The problem:
From the entries below, copy every line that holds the word "github".

..........

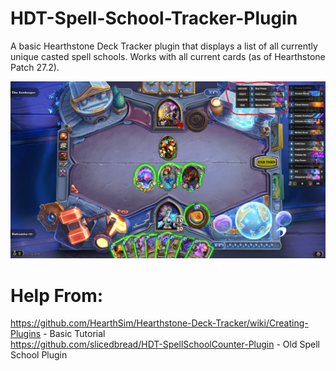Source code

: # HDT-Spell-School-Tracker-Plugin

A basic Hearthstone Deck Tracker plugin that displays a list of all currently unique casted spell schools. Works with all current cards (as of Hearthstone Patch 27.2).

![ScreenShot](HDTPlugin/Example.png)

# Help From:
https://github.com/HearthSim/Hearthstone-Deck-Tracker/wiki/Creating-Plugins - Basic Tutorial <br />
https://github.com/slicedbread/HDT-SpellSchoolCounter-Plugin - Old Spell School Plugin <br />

..........

Reply to the exercise:
https://github.com/HearthSim/Hearthstone-Deck-Tracker/wiki/Creating-Plugins - Basic Tutorial <br />
https://github.com/slicedbread/HDT-SpellSchoolCounter-Plugin - Old Spell School Plugin <br />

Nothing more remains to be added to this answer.